Problem statement - Go through the data and report how many lines include the word "codewords", giving only the number.

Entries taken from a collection

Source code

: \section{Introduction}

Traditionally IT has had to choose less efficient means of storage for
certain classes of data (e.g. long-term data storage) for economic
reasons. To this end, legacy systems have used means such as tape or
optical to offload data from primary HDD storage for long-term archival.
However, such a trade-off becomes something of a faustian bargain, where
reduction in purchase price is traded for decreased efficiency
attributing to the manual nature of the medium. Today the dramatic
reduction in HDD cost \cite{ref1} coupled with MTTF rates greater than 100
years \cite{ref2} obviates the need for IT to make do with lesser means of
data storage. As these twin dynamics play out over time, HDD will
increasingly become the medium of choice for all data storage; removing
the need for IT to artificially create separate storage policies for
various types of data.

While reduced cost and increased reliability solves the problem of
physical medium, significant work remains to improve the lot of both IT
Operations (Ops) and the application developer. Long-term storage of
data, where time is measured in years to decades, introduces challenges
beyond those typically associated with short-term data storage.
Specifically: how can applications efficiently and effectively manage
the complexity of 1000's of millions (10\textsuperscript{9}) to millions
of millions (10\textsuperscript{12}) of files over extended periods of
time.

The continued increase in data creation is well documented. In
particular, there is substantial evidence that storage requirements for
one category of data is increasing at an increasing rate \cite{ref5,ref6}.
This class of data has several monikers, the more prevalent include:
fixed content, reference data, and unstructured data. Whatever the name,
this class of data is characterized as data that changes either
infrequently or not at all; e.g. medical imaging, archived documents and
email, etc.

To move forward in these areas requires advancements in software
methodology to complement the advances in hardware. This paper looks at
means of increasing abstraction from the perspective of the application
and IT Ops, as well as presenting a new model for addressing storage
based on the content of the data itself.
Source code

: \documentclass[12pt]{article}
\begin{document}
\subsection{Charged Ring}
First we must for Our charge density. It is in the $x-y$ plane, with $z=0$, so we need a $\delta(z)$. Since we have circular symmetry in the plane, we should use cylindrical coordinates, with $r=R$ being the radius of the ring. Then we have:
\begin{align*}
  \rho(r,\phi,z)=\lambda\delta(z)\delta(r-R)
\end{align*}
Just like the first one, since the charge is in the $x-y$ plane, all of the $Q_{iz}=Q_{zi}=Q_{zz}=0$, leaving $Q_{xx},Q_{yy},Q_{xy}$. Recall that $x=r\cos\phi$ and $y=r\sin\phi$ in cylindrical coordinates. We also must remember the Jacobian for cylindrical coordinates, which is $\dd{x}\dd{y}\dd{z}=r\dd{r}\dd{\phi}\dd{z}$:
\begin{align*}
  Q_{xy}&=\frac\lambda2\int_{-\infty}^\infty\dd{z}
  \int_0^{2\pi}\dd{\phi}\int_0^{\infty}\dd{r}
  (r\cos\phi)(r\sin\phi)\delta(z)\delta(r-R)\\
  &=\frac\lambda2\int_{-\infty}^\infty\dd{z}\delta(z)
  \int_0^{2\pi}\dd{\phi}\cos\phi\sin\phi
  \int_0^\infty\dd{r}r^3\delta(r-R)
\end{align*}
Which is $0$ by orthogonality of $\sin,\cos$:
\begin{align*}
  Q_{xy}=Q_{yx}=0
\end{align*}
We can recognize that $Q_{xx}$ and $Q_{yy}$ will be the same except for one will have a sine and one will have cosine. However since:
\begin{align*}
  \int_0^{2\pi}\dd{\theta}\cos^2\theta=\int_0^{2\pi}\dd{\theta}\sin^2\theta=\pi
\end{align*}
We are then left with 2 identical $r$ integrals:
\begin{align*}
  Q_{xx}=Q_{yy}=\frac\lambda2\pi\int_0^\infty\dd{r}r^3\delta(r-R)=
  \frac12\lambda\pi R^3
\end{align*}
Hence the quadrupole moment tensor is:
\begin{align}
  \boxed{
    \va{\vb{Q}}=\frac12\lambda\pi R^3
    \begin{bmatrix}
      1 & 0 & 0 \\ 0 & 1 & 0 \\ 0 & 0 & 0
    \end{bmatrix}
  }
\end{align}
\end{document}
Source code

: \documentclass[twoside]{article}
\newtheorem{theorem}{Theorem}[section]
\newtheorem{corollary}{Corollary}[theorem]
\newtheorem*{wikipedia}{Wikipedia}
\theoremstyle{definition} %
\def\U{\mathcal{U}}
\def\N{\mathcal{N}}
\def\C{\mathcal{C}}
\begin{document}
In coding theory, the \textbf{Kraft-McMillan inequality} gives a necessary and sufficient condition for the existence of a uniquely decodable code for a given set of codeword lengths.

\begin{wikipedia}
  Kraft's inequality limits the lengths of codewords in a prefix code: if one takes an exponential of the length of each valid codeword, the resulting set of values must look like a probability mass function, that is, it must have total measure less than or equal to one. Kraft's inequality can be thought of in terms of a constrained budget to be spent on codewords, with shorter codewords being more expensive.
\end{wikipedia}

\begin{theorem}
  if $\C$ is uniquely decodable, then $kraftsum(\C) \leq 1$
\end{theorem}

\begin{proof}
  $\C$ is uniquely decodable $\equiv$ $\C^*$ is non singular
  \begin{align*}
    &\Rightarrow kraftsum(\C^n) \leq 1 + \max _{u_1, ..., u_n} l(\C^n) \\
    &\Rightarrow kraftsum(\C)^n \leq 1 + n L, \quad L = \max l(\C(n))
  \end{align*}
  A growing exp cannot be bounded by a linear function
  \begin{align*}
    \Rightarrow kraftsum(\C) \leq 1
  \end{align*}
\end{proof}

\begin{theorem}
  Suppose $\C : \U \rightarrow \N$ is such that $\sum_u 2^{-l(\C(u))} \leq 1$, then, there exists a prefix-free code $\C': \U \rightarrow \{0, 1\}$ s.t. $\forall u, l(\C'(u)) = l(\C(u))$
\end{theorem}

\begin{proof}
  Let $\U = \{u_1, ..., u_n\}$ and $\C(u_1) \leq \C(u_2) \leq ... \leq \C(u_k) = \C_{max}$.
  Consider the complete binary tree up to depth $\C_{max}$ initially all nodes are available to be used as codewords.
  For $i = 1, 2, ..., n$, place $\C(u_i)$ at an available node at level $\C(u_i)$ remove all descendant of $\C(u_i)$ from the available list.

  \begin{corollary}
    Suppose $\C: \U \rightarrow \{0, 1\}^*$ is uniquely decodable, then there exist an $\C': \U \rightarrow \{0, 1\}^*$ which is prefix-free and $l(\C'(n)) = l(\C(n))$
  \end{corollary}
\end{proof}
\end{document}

Exercise output - 2